Конечно же, за стенами Академии существовала иная реальность, но для воспитанников, учителей и ректора это не имело никакого значения. Все знали, что она существует, школа выписывала какие-то газеты, которые кто-то из учеников иногда брал в руки, но в целом внешний мир воспринимался несколько иллюзорным, поступающие извне сообщения казались разрозненными, неправдоподобными слухами. Через год после поступления Карстена Дания была оккупирована Германией, и если у кого-нибудь возникнет вопрос, как это повлияло на будни школы, то ответ будет: «Почти никак». Десятого апреля немецкие солдаты установили на рыночной площади города Сорё свои пулеметы, играл немецкий военный оркестр, и Мальчик, который стоял за спиной Карстена в актовом зале, отправился разговаривать с немецкими солдатами.
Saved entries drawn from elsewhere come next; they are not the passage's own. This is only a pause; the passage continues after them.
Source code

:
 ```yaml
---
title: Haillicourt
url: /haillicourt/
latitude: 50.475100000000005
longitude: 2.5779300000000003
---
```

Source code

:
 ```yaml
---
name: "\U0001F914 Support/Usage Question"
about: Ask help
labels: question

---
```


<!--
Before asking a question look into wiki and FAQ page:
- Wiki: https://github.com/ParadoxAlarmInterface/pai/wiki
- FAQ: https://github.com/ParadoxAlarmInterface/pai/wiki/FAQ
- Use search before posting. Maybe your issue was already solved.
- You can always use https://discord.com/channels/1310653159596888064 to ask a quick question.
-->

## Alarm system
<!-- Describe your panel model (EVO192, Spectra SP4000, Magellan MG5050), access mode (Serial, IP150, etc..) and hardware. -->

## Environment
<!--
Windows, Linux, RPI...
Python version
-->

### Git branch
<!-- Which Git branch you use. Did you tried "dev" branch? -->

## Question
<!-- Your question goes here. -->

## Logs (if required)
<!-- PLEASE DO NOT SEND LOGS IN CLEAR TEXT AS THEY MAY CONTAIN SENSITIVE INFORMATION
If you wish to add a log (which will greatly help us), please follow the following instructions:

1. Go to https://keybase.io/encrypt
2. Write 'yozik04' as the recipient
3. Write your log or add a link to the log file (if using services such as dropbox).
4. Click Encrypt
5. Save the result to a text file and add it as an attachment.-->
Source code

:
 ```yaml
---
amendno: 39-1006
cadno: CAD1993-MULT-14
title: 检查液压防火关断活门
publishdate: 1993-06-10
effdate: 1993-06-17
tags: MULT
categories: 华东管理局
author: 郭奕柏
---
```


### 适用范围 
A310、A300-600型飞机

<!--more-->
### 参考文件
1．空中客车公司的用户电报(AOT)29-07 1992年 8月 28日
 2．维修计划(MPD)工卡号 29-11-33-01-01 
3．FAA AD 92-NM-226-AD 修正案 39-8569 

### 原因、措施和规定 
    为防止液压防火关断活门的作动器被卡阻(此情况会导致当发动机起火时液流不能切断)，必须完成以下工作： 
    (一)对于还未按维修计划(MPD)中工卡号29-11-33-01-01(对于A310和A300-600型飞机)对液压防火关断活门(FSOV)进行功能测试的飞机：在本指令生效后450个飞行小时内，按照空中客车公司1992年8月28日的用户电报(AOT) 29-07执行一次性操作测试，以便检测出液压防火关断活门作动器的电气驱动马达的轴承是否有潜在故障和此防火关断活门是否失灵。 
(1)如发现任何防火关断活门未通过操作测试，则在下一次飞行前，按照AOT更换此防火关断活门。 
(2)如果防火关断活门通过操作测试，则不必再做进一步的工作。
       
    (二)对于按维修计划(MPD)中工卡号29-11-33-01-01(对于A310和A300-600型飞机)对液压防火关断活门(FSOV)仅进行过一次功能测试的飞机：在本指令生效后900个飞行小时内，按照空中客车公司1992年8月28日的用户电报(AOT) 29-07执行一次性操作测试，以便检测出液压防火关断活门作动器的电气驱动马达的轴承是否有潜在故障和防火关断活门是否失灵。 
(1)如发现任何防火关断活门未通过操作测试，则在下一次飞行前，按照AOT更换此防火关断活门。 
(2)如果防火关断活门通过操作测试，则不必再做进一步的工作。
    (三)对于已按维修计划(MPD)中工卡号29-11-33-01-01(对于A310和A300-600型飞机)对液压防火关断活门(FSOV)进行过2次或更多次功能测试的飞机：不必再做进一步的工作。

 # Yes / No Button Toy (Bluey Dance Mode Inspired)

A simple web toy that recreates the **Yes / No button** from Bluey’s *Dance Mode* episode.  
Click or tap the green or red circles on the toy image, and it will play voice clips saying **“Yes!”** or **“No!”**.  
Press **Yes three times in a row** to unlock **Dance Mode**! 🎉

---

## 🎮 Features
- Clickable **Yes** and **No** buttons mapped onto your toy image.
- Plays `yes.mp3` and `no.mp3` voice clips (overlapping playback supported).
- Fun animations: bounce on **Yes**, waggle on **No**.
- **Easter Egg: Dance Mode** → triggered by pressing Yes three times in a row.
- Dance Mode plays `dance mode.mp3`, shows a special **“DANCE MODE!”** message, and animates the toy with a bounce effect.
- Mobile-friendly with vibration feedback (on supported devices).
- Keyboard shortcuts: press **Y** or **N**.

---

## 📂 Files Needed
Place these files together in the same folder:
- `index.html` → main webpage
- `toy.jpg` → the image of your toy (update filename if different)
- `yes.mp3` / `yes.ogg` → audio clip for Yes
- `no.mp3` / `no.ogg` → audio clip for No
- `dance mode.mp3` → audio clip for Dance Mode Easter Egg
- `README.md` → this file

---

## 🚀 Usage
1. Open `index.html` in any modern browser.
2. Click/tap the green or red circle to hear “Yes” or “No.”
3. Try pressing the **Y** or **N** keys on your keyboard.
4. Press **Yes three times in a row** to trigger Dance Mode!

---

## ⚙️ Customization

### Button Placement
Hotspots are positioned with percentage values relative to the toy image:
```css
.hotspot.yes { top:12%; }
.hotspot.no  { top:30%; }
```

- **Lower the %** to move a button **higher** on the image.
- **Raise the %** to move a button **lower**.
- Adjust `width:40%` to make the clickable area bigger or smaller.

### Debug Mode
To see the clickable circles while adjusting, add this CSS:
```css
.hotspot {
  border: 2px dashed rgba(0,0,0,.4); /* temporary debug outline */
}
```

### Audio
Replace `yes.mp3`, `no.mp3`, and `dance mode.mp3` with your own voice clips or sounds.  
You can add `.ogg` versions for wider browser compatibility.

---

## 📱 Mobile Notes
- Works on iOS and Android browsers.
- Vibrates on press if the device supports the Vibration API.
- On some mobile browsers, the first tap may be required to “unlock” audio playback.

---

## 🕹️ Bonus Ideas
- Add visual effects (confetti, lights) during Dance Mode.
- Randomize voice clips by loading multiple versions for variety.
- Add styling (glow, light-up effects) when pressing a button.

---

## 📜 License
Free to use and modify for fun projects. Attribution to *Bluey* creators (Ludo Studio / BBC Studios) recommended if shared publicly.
Через несколько дней Карстену на утреннем песнопении вручили награду за прилежание, и ректор сказал: «Вы продемонстрировали усердие, невиданное в этом столетии, и, когда вы вылетите из гнезда, вас, как я предвижу, ждут великие, прекрасные свершения на благо Дании и на радость вашей матери (тут ректор на минуту задумался), они прославят нашу школу, и я хотел бы попросить вас всех (тут ректор, преодолевая себя, отвел взгляд от карих глаз Карстена) по возможности экономно использовать туалетную бумагу, которую в связи со сложившимися обстоятельствами мы получаем теперь в ограниченных количествах».